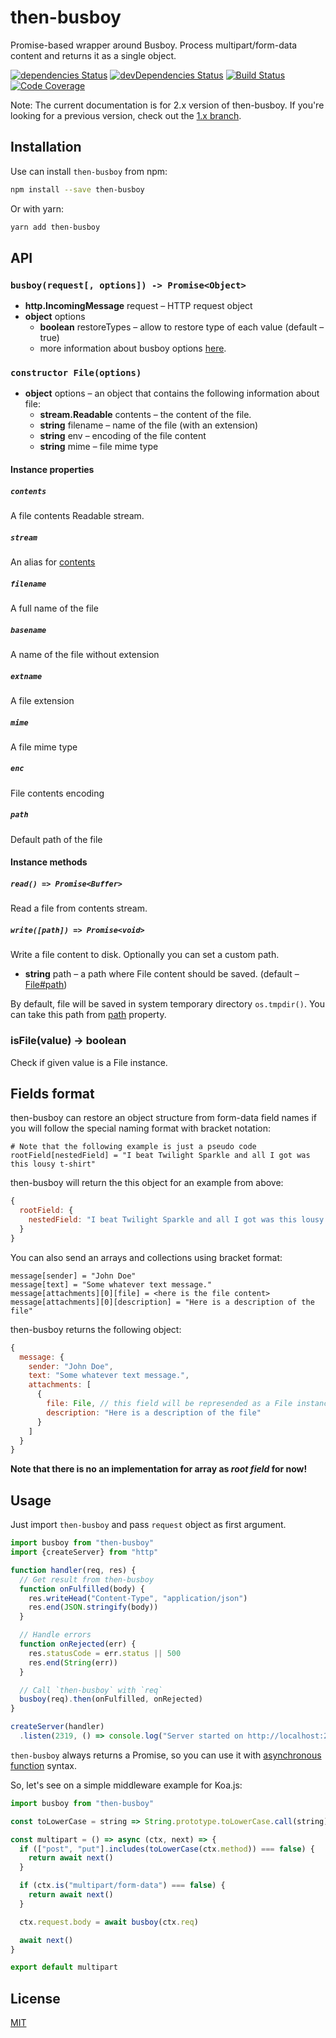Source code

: # then-busboy

Promise-based wrapper around Busboy. Process multipart/form-data content and returns it as a single object.

[![dependencies Status](https://david-dm.org/octet-stream/then-busboy/status.svg)](https://david-dm.org/octet-stream/then-busboy)
[![devDependencies Status](https://david-dm.org/octet-stream/then-busboy/dev-status.svg)](https://david-dm.org/octet-stream/then-busboy?type=dev)
[![Build Status](https://travis-ci.org/octet-stream/then-busboy.svg?branch=master)](https://travis-ci.org/octet-stream/then-busboy)
[![Code Coverage](https://codecov.io/github/octet-stream/then-busboy/coverage.svg?branch=master)](https://codecov.io/github/octet-stream/then-busboy?branch=master)

Note: The current documentation is for 2.x version of then-busboy.
If you're looking for a previous version, check out the [1.x branch](https://github.com/octet-stream/then-busboy/tree/1.x).

## Installation

Use can install `then-busboy` from npm:

```bash
npm install --save then-busboy
```

Or with yarn:

```bash
yarn add then-busboy
```

## API

### `busboy(request[, options]) -> Promise<Object>`

+ **http.IncomingMessage** request – HTTP request object
+ **object** options
  - **boolean** restoreTypes – allow to restore type of each value (default – true)
  - more information about busboy options [here](https://github.com/mscdex/busboy#busboy-methods).

### `constructor File(options)`

  - **object** options – an object that contains the following information about file:
    + **stream.Readable** contents – the content of the file.
    + **string** filename – name of the file (with an extension)
    + **string** env – encoding of the file content
    + **string** mime – file mime type

#### Instance properties

##### `contents`

A file contents Readable stream.

##### `stream`

An alias for [contents](#contents)

##### `filename`

A full name of the file

##### `basename`

A name of the file without extension

##### `extname`

A file extension

##### `mime`

A file mime type

##### `enc`

File contents encoding

##### `path`

Default path of the file

#### Instance methods

##### `read() => Promise<Buffer>`

Read a file from contents stream.

##### `write([path]) => Promise<void>`

Write a file content to disk. Optionally you can set a custom path.

  - **string** path – a path where File content should be saved. (default – [File#path](#path))

By default, file will be saved in system temporary directory `os.tmpdir()`.
You can take this path from [path](#path) property.

### isFile(value) -> boolean

Check if given value is a File instance.

## Fields format

then-busboy can restore an object structure from form-data field names
if you will follow the special naming format with bracket notation:

```
# Note that the following example is just a pseudo code
rootField[nestedField] = "I beat Twilight Sparkle and all I got was this lousy t-shirt"
```

then-busboy will return the this object for an example from above:

```js
{
  rootField: {
    nestedField: "I beat Twilight Sparkle and all I got was this lousy t-shirt"
  }
}
```

You can also send an arrays and collections using bracket format:

```
message[sender] = "John Doe"
message[text] = "Some whatever text message."
message[attachments][0][file] = <here is the file content>
message[attachments][0][description] = "Here is a description of the file"
```

then-busboy returns the following object:

```js
{
  message: {
    sender: "John Doe",
    text: "Some whatever text message.",
    attachments: [
      {
        file: File, // this field will be represended as a File instance
        description: "Here is a description of the file"
      }
    ]
  }
}
```

**Note that there is no an implementation for array as *root field* for now!**

## Usage

Just import `then-busboy` and pass `request` object as first argument.

```js
import busboy from "then-busboy"
import {createServer} from "http"

function handler(req, res) {
  // Get result from then-busboy
  function onFulfilled(body) {
    res.writeHead("Content-Type", "application/json")
    res.end(JSON.stringify(body))
  }

  // Handle errors
  function onRejected(err) {
    res.statusCode = err.status || 500
    res.end(String(err))
  }

  // Call `then-busboy` with `req`
  busboy(req).then(onFulfilled, onRejected)
}

createServer(handler)
  .listen(2319, () => console.log("Server started on http://localhost:2319"))
```

`then-busboy` always returns a Promise, so you can use it with
[asynchronous function](https://github.com/tc39/ecmascript-asyncawait) syntax.

So, let's see on a simple middleware example for Koa.js:

```js
import busboy from "then-busboy"

const toLowerCase = string => String.prototype.toLowerCase.call(string)

const multipart = () => async (ctx, next) => {
  if (["post", "put"].includes(toLowerCase(ctx.method)) === false) {
    return await next()
  }

  if (ctx.is("multipart/form-data") === false) {
    return await next()
  }

  ctx.request.body = await busboy(ctx.req)

  await next()
}

export default multipart
```

## License

[MIT](https://github.com/octet-stream/then-busboy/blob/master/LICENSE)
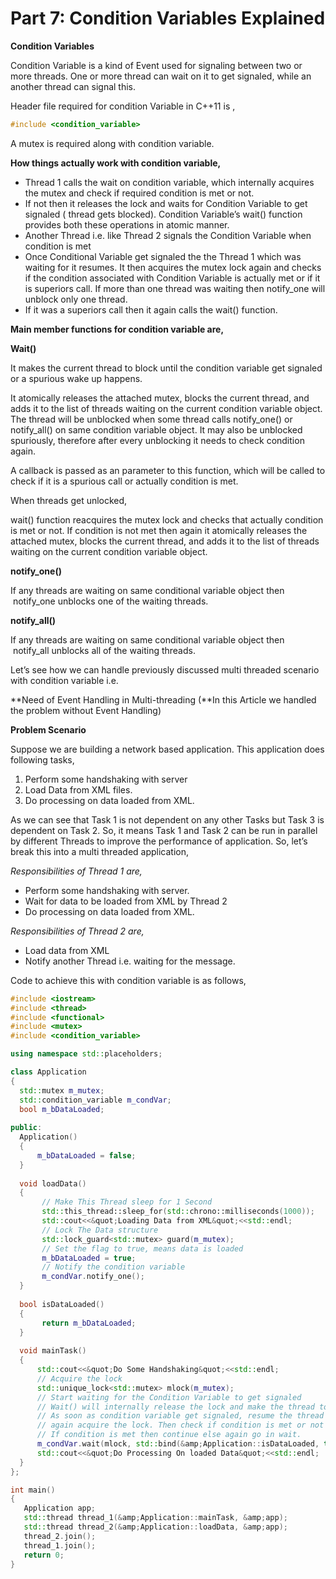 # Part 7: Condition Variables Explained

**Condition Variables**

Condition Variable is a kind of Event used for signaling between two or more threads. One or more thread can wait on it to get signaled, while an another thread can signal this.

Header file required for condition Variable in C++11 is ,

```c++
#include <condition_variable>
```

A mutex is required along with condition variable.

**How things actually work with condition variable,**

- Thread 1 calls the wait on condition variable, which internally acquires the mutex and check if required condition is met or not.
- If not then it releases the lock and waits for Condition Variable to get signaled ( thread gets blocked). Condition Variable’s wait() function provides both these operations in atomic manner.
- Another Thread i.e. like Thread 2 signals the Condition Variable when condition is met
- Once Conditional Variable get signaled the the Thread 1 which was waiting for it resumes. It then acquires the mutex lock again and checks if the condition associated with Condition Variable is actually met or if it is superiors call. If more than one thread was waiting then notify_one will unblock only one thread.
- If it was a superiors call then it again calls the wait() function.

**Main member functions for condition variable are,**

**Wait()**

It makes the current thread to block until the condition variable get signaled or a spurious wake up happens.

It atomically releases the attached mutex, blocks the current thread, and adds it to the list of threads waiting on the current condition variable object. The thread will be unblocked when some thread calls notify_one() or notify_all() on same condition variable object. It may also be unblocked spuriously, therefore after every unblocking it needs to check condition again.

A callback is passed as an parameter to this function, which will be called to check if it is a spurious call or actually condition is met.

When threads get unlocked,

wait() function reacquires the mutex lock and checks that actually condition is met or not. If condition is not met then again it atomically releases the attached mutex, blocks the current thread, and adds it to the list of threads waiting on the current condition variable object.

**notify_one()**

If any threads are waiting on same conditional variable object then  notify_one unblocks one of the waiting threads.

**notify_all()**

If any threads are waiting on same conditional variable object then  notify_all unblocks all of the waiting threads.

Let’s see how we can handle previously discussed multi threaded scenario with condition variable i.e.

**Need of Event Handling in Multi-threading (**In this Article we handled the problem without Event Handling)

**Problem Scenario**

Suppose we are building a network based application. This application does following tasks,

1. Perform some handshaking with server
2. Load Data from XML files.
3. Do processing on data loaded from XML.

As we can see that Task 1 is not dependent on any other Tasks but Task 3 is dependent on Task 2. So, it means Task 1 and Task 2 can be run in parallel by different Threads to improve the performance of application. So, let’s break this into a multi threaded application,

*Responsibilities of Thread 1 are,*

- Perform some handshaking with server.
- Wait for data to be loaded from XML by Thread 2
- Do processing on data loaded from XML.

*Responsibilities of Thread 2 are,*

- Load data from XML
- Notify another Thread i.e. waiting for the message.

Code to achieve this with condition variable is as follows,

```c++
#include <iostream>
#include <thread>
#include <functional>
#include <mutex>
#include <condition_variable>

using namespace std::placeholders;

class Application
{
  std::mutex m_mutex;
  std::condition_variable m_condVar;
  bool m_bDataLoaded;
  
public:
  Application()
  {
      m_bDataLoaded = false;
  }
  
  void loadData()
  {
       // Make This Thread sleep for 1 Second
       std::this_thread::sleep_for(std::chrono::milliseconds(1000));
       std::cout<<&quot;Loading Data from XML&quot;<<std::endl;
       // Lock The Data structure
       std::lock_guard<std::mutex> guard(m_mutex);
       // Set the flag to true, means data is loaded
       m_bDataLoaded = true;
       // Notify the condition variable
       m_condVar.notify_one();
  }
  
  bool isDataLoaded()
  {
       return m_bDataLoaded;
  }
  
  void mainTask()
  {
      std::cout<<&quot;Do Some Handshaking&quot;<<std::endl;
      // Acquire the lock
      std::unique_lock<std::mutex> mlock(m_mutex);
      // Start waiting for the Condition Variable to get signaled
      // Wait() will internally release the lock and make the thread to block
      // As soon as condition variable get signaled, resume the thread and
      // again acquire the lock. Then check if condition is met or not
      // If condition is met then continue else again go in wait.
      m_condVar.wait(mlock, std::bind(&amp;Application::isDataLoaded, this));
      std::cout<<&quot;Do Processing On loaded Data&quot;<<std::endl;
  }
};

int main()
{
   Application app;
   std::thread thread_1(&amp;Application::mainTask, &amp;app);
   std::thread thread_2(&amp;Application::loadData, &amp;app);
   thread_2.join();
   thread_1.join();
   return 0;
}
```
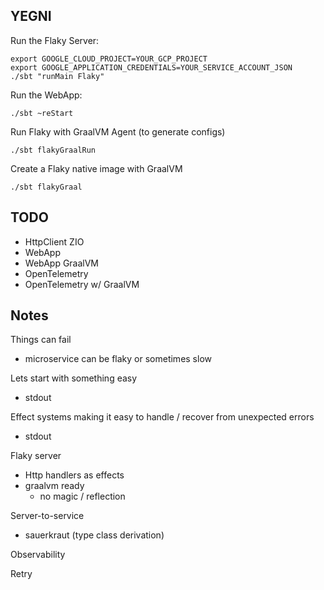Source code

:YEGNI
-----

Run the Flaky Server:
```
export GOOGLE_CLOUD_PROJECT=YOUR_GCP_PROJECT
export GOOGLE_APPLICATION_CREDENTIALS=YOUR_SERVICE_ACCOUNT_JSON
./sbt "runMain Flaky"
```

Run the WebApp:
```
./sbt ~reStart
```

Run Flaky with GraalVM Agent (to generate configs)
```
./sbt flakyGraalRun
```

Create a Flaky native image with GraalVM
```
./sbt flakyGraal
```

## TODO

- HttpClient ZIO
- WebApp
- WebApp GraalVM
- OpenTelemetry
- OpenTelemetry w/ GraalVM

## Notes

Things can fail
 - microservice can be flaky or sometimes slow

Lets start with something easy
 - stdout

Effect systems making it easy to handle / recover from unexpected errors 
 - stdout

Flaky server
 - Http handlers as effects
 - graalvm ready
   - no magic / reflection

Server-to-service
 - sauerkraut (type class derivation)

Observability

Retry


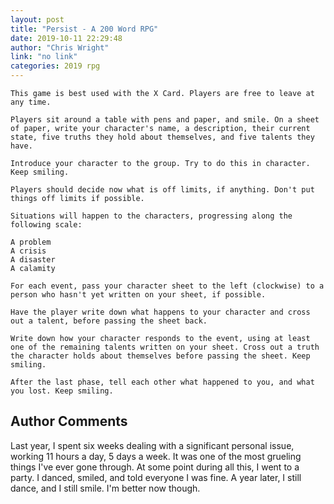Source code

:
 ```yaml
---
layout: post
title: "Persist - A 200 Word RPG"
date: 2019-10-11 22:29:48
author: "Chris Wright"
link: "no link"
categories: 2019 rpg
---
```


 
```
This game is best used with the X Card. Players are free to leave at any time.

Players sit around a table with pens and paper, and smile. On a sheet of paper, write your character's name, a description, their current state, five truths they hold about themselves, and five talents they have.  

Introduce your character to the group. Try to do this in character. Keep smiling.

Players should decide now what is off limits, if anything. Don't put things off limits if possible.

Situations will happen to the characters, progressing along the following scale:

A problem
A crisis
A disaster
A calamity

For each event, pass your character sheet to the left (clockwise) to a person who hasn't yet written on your sheet, if possible.

Have the player write down what happens to your character and cross out a talent, before passing the sheet back. 

Write down how your character responds to the event, using at least one of the remaining talents written on your sheet. Cross out a truth the character holds about themselves before passing the sheet. Keep smiling.

After the last phase, tell each other what happened to you, and what you lost. Keep smiling.
```
## Author Comments
Last year, I spent six weeks dealing with a significant personal issue, working 11 hours a day, 5 days a week. It was one of the most grueling things I've ever gone through. At some point during all this, I went to a party. I danced, smiled, and told everyone I was fine. A year later, I still dance, and I still smile. I'm better now though.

--- Assigned task ---
Every line above from the line with "A name of the file without extension" to the line with "- **string** path" is wanted, ends included; write them out exactly and add no other line.

--- Response to the task ---
A name of the file without extension

##### `extname`

A file extension

##### `mime`

A file mime type

##### `enc`

File contents encoding

##### `path`

Default path of the file

#### Instance methods

##### `read() => Promise<Buffer>`

Read a file from contents stream.

##### `write([path]) => Promise<void>`

Write a file content to disk. Optionally you can set a custom path.

  - **string** path – a path where File content should be saved. (default – [File#path](#path))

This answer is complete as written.